Ihr kleines Restaurant "Dobrodomik" ist mal wieder voll mit Gästen. Kellner schwirren zwischen den Tischen hin und her, Besteck und Geschirr klirren, ein Stimmenwirrwarr füllt die beiden Räume, in denen etwa 50 Gäste Platz finden. In jeder anderen Gaststätte würde jetzt die Kasse klingeln, aber hier muss niemand für das Essen bezahlen.

Der Mensch in ihr, sagt Sinjak, könne nicht anders. "Würden sie es übers Herz bringen, einer dieser Omis zu sagen, dass sie plötzlich nicht mehr hier essen können?", fragt die Wirtin. Zusammen mit ihrem Mann betreibt sie das kostenlose Restaurant für bedürftige Senioren in Sankt Petersburg. Das Dobrodomik hat sich längst zu einer Institution gemausert.
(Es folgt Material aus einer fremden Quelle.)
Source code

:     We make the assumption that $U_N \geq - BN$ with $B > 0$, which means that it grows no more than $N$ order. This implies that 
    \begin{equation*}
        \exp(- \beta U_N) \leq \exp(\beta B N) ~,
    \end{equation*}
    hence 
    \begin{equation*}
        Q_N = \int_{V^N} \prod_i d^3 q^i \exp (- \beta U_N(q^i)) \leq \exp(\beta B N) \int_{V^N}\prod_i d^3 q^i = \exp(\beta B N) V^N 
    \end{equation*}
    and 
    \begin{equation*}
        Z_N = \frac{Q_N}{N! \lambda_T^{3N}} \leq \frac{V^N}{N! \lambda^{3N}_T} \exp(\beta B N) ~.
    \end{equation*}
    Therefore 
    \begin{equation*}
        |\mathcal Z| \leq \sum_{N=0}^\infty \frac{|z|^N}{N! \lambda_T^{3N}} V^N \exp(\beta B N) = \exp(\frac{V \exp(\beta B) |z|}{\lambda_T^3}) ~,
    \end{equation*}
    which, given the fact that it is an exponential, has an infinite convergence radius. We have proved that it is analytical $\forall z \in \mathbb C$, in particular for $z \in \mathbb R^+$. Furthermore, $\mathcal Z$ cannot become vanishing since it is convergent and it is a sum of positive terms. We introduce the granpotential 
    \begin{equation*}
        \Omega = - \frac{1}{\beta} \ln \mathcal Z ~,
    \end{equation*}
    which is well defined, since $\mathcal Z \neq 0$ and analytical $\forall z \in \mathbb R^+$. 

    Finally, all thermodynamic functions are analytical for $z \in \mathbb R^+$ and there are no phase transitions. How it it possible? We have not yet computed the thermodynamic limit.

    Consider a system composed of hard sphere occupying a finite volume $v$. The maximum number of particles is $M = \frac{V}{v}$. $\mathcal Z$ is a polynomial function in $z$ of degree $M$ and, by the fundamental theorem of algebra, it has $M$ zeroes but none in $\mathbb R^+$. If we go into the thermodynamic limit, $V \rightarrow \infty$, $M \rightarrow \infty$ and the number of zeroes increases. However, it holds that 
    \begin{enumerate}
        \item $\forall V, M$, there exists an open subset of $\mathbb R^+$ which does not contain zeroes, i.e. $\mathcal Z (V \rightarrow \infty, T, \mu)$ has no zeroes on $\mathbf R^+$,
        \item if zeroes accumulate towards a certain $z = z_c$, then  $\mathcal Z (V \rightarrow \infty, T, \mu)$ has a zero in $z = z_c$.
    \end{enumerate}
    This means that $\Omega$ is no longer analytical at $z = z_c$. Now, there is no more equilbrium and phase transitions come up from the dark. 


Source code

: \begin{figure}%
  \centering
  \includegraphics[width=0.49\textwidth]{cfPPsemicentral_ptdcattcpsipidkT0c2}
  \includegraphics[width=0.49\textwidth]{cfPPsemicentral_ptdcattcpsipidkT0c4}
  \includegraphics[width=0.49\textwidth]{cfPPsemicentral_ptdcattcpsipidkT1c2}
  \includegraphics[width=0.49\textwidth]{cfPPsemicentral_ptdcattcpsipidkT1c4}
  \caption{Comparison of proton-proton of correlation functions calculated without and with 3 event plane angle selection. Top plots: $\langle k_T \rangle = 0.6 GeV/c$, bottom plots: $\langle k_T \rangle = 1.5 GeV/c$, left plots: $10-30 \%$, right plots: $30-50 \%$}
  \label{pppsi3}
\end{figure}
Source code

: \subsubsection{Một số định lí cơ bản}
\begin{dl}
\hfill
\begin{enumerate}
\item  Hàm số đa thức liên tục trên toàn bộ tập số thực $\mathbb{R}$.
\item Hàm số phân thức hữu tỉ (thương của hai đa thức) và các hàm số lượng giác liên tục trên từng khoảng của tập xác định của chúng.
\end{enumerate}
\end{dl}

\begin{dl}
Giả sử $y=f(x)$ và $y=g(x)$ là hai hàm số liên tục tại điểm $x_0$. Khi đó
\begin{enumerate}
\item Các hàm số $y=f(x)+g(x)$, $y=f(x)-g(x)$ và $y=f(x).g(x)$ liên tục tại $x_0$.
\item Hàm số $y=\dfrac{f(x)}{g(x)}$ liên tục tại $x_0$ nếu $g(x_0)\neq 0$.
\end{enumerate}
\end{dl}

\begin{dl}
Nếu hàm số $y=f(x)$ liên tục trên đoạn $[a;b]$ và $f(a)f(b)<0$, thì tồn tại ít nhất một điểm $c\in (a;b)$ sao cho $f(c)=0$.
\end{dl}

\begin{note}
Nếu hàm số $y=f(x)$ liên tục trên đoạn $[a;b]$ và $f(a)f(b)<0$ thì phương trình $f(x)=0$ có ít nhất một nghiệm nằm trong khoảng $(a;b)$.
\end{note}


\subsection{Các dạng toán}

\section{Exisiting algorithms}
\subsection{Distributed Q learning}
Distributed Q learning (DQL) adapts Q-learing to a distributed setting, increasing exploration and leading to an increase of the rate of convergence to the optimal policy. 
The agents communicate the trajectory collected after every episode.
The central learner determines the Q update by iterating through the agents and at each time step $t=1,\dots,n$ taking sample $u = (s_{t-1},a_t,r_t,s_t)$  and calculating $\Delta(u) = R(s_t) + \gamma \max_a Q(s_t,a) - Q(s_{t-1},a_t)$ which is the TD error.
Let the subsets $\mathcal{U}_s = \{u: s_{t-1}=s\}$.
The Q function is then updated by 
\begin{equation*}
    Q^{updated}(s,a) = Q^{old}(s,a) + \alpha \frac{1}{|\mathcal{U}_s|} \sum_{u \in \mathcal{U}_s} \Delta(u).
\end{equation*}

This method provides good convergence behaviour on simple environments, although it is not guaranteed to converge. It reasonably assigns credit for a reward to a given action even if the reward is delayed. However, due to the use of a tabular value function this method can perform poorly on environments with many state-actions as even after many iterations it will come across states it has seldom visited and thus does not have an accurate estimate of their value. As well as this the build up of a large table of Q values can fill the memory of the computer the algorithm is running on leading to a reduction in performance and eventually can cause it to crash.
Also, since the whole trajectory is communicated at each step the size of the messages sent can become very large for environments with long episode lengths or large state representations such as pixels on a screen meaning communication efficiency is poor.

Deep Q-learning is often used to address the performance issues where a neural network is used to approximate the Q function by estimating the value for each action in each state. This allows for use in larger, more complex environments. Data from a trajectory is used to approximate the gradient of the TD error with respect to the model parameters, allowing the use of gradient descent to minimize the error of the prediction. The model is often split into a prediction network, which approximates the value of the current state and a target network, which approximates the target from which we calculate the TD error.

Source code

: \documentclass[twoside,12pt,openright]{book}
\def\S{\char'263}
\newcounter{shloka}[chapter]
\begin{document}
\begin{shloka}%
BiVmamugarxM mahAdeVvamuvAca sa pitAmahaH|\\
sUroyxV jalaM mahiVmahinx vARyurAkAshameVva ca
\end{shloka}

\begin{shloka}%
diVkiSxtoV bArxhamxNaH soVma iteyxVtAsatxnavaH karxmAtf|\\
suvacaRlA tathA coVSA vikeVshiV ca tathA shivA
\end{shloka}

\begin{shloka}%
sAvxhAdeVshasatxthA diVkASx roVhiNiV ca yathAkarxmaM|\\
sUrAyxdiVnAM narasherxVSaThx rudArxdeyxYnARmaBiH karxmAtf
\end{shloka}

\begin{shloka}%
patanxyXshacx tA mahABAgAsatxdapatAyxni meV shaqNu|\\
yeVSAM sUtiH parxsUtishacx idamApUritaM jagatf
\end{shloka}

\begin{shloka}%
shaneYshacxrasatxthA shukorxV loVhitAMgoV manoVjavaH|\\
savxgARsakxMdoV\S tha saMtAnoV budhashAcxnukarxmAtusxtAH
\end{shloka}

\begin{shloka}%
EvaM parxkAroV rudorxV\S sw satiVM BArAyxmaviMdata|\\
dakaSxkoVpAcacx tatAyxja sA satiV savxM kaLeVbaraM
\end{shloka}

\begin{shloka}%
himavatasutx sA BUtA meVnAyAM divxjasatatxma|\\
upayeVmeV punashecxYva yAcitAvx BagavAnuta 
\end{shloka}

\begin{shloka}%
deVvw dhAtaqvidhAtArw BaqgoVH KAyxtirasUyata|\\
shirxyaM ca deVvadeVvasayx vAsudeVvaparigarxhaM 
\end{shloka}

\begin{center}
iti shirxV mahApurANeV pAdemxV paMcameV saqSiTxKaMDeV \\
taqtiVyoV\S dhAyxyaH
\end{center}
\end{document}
Aufhören und hinschmeißen — das kommt für die Besitzerin nicht mehr in Frage.

Kaum Geld zum Leben

Ihr ehemaliges Lokal in der Nachbarschaft, das "Tschechische Häuschen", hat die Wirtin längst aufgegeben. Dort begann die Geschichte, die Sinjak zur Wohltäterin wider Willen machte. "Wir hatten einen älteren Herren, einen Stammgast, der bei uns kostenlos gegessen hat – bis eine unerfahrene Kellnerin von ihm eines Tages Geld verlangt hat", erzählt die Wirtin. Daraufhin sei er nicht wiedergekommen: "Ich hatte schlechtes Gewissen und habe einen Aushang gemacht, dass Rentner bei uns kostenlos speisen können – in der Hoffnung, dass er wiederkommt."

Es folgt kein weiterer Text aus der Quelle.